### Assigned task
Give the lines again exactly, from the one holding "if true indicates" to the last line of the listing below, both ends included and nothing added.

### Information shown
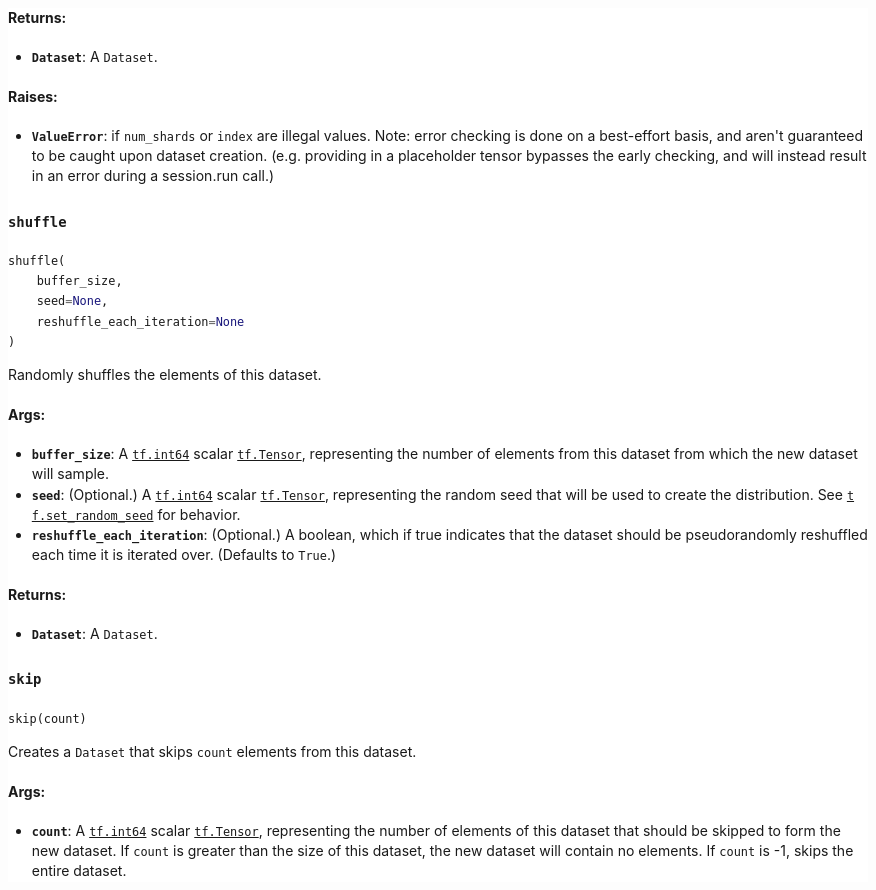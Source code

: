 
#### Returns:

* <b>`Dataset`</b>: A `Dataset`.


#### Raises:

* <b>`ValueError`</b>: if `num_shards` or `index` are illegal values. Note: error
    checking is done on a best-effort basis, and aren't guaranteed to be
    caught upon dataset creation. (e.g. providing in a placeholder tensor
    bypasses the early checking, and will instead result in an error during
    a session.run call.)

<h3 id="shuffle"><code>shuffle</code></h3>

``` python
shuffle(
    buffer_size,
    seed=None,
    reshuffle_each_iteration=None
)
```

Randomly shuffles the elements of this dataset.

#### Args:

* <b>`buffer_size`</b>: A <a href="../../tf/int64.md"><code>tf.int64</code></a> scalar <a href="../../tf/Tensor.md"><code>tf.Tensor</code></a>, representing the
    number of elements from this dataset from which the new
    dataset will sample.
* <b>`seed`</b>: (Optional.) A <a href="../../tf/int64.md"><code>tf.int64</code></a> scalar <a href="../../tf/Tensor.md"><code>tf.Tensor</code></a>, representing the
    random seed that will be used to create the distribution. See
    <a href="../../tf/set_random_seed.md"><code>tf.set_random_seed</code></a> for behavior.
* <b>`reshuffle_each_iteration`</b>: (Optional.) A boolean, which if true indicates
    that the dataset should be pseudorandomly reshuffled each time it is
    iterated over. (Defaults to `True`.)


#### Returns:

* <b>`Dataset`</b>: A `Dataset`.

<h3 id="skip"><code>skip</code></h3>

``` python
skip(count)
```

Creates a `Dataset` that skips `count` elements from this dataset.

#### Args:

* <b>`count`</b>: A <a href="../../tf/int64.md"><code>tf.int64</code></a> scalar <a href="../../tf/Tensor.md"><code>tf.Tensor</code></a>, representing the number
    of elements of this dataset that should be skipped to form the
    new dataset.  If `count` is greater than the size of this
    dataset, the new dataset will contain no elements.  If `count`
    is -1, skips the entire dataset.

### Expected answer
* <b>`reshuffle_each_iteration`</b>: (Optional.) A boolean, which if true indicates
    that the dataset should be pseudorandomly reshuffled each time it is
    iterated over. (Defaults to `True`.)


#### Returns:

* <b>`Dataset`</b>: A `Dataset`.

<h3 id="skip"><code>skip</code></h3>

``` python
skip(count)
```

Creates a `Dataset` that skips `count` elements from this dataset.

#### Args:

* <b>`count`</b>: A <a href="../../tf/int64.md"><code>tf.int64</code></a> scalar <a href="../../tf/Tensor.md"><code>tf.Tensor</code></a>, representing the number
    of elements of this dataset that should be skipped to form the
    new dataset.  If `count` is greater than the size of this
    dataset, the new dataset will contain no elements.  If `count`
    is -1, skips the entire dataset.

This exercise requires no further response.